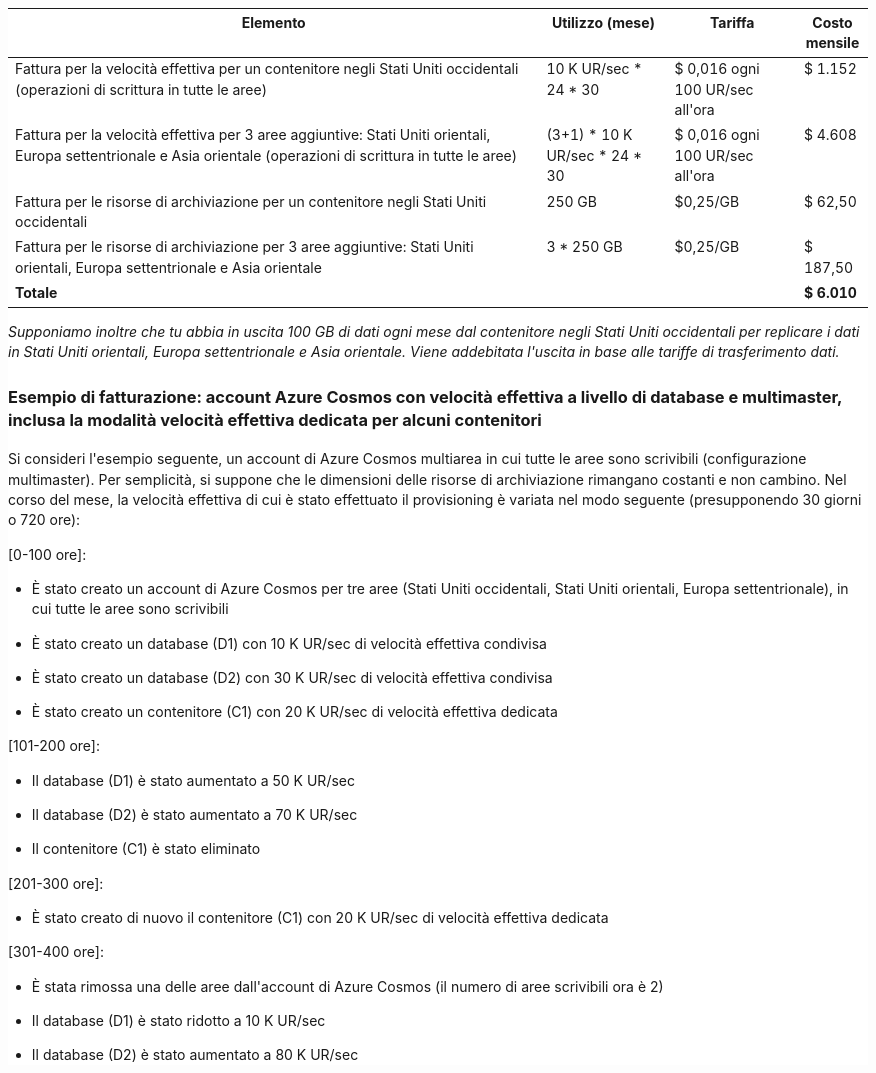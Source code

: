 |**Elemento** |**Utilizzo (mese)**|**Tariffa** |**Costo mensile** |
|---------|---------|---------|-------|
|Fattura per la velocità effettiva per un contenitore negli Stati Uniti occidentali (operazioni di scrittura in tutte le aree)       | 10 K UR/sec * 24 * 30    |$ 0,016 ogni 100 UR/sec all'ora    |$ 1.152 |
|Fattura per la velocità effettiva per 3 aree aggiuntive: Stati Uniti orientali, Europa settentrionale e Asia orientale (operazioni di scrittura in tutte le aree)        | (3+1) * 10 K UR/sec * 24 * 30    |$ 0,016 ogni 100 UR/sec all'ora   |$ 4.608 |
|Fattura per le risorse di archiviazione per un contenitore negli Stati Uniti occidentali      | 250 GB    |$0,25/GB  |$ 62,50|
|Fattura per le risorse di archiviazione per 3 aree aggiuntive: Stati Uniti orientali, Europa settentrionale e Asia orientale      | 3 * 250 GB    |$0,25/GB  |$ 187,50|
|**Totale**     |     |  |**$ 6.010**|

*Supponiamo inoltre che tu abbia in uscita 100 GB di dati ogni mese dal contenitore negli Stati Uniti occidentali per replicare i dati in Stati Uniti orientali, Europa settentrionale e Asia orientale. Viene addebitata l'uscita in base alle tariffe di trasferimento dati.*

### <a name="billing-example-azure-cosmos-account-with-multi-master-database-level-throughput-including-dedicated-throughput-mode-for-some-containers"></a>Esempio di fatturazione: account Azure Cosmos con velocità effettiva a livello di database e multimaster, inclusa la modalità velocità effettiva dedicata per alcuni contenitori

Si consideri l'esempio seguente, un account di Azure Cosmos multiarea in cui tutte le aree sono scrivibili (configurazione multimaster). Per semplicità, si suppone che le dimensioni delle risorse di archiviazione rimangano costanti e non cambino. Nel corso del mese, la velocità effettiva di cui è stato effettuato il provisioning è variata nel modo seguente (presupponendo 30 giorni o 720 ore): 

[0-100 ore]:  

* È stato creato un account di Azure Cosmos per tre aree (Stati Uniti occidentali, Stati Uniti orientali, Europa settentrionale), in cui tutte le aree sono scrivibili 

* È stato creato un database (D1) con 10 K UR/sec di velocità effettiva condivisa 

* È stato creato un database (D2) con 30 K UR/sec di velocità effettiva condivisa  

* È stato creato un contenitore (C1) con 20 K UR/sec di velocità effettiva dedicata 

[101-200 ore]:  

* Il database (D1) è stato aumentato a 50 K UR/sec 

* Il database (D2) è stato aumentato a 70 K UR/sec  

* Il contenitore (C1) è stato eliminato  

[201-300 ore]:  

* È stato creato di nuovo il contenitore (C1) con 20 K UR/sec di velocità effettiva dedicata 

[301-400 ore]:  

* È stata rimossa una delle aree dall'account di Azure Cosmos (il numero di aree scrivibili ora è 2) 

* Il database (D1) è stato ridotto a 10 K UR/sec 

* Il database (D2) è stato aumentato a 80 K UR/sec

——

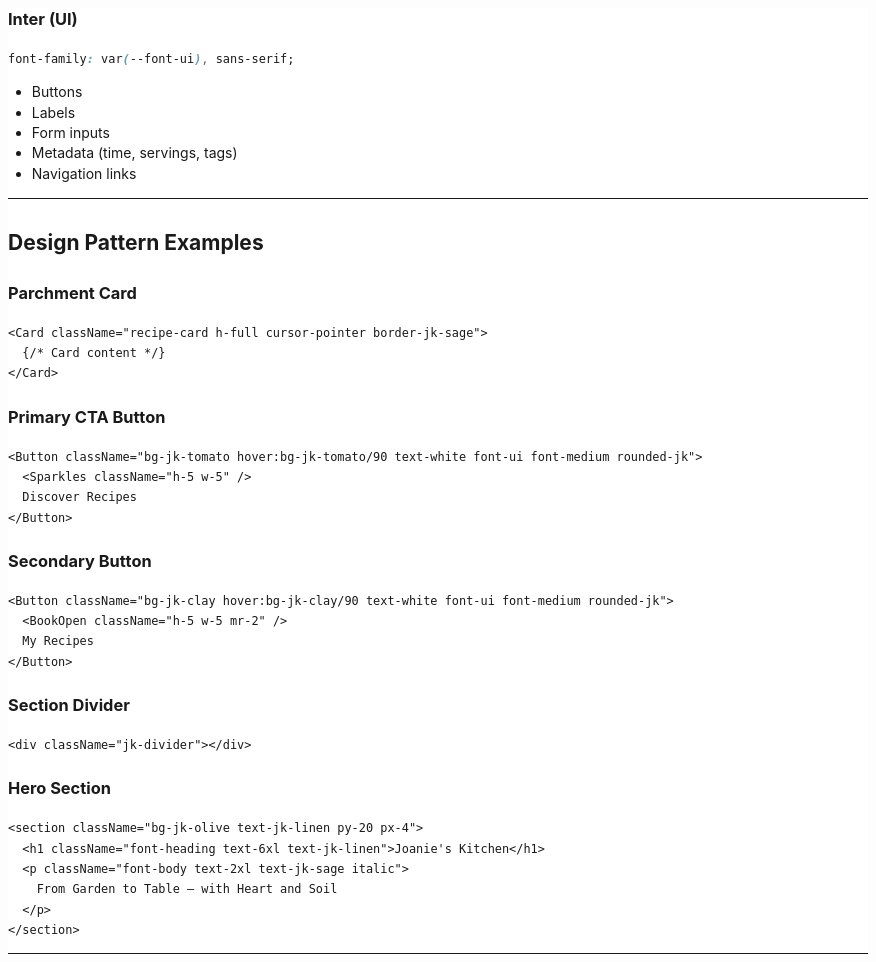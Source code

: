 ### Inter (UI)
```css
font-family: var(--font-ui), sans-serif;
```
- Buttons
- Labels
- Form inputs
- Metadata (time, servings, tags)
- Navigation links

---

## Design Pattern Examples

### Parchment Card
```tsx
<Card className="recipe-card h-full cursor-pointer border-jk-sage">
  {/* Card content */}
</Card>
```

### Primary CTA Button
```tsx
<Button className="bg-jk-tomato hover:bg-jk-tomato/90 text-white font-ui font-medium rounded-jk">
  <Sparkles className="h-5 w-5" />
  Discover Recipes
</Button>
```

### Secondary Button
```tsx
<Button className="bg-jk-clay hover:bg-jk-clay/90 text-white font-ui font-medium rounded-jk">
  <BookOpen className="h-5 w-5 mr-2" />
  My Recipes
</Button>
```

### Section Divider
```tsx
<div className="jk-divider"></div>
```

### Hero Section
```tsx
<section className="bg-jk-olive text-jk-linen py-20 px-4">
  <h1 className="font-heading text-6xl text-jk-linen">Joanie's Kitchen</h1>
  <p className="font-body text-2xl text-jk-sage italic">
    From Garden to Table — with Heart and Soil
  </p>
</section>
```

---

——

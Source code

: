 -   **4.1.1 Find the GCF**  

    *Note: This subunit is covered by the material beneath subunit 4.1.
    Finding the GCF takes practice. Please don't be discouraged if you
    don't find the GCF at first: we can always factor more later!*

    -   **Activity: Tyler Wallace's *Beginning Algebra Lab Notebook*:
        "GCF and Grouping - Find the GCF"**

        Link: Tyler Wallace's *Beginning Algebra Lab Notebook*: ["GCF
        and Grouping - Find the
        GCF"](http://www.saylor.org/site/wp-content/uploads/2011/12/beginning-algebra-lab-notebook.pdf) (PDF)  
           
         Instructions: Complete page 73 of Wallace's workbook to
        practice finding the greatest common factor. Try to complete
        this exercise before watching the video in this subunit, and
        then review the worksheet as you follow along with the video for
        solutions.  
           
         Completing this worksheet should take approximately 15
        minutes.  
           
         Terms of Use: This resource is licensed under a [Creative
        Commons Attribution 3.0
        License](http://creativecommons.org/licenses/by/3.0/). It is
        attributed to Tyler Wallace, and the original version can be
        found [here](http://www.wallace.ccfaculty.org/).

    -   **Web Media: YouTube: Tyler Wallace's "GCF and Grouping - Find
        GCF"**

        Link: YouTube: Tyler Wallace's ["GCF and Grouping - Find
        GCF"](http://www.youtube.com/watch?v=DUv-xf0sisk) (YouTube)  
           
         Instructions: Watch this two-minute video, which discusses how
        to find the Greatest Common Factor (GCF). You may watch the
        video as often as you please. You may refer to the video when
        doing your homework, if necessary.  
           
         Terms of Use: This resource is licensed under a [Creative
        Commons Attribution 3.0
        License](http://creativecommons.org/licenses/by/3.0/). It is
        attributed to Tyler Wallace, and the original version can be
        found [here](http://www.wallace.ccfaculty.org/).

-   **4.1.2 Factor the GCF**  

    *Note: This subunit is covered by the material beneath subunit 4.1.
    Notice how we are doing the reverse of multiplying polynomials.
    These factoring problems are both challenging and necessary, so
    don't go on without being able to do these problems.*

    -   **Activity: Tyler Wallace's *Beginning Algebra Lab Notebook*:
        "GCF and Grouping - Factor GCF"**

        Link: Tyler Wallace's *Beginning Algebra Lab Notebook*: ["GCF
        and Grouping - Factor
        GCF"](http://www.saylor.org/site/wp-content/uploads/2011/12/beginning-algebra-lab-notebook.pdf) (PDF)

——

▶ INSTRUCTIONS TO FOLLOW
A single number is the whole answer: please count how many lines of the records above include the string "licensed".

▶ OUTPUT
2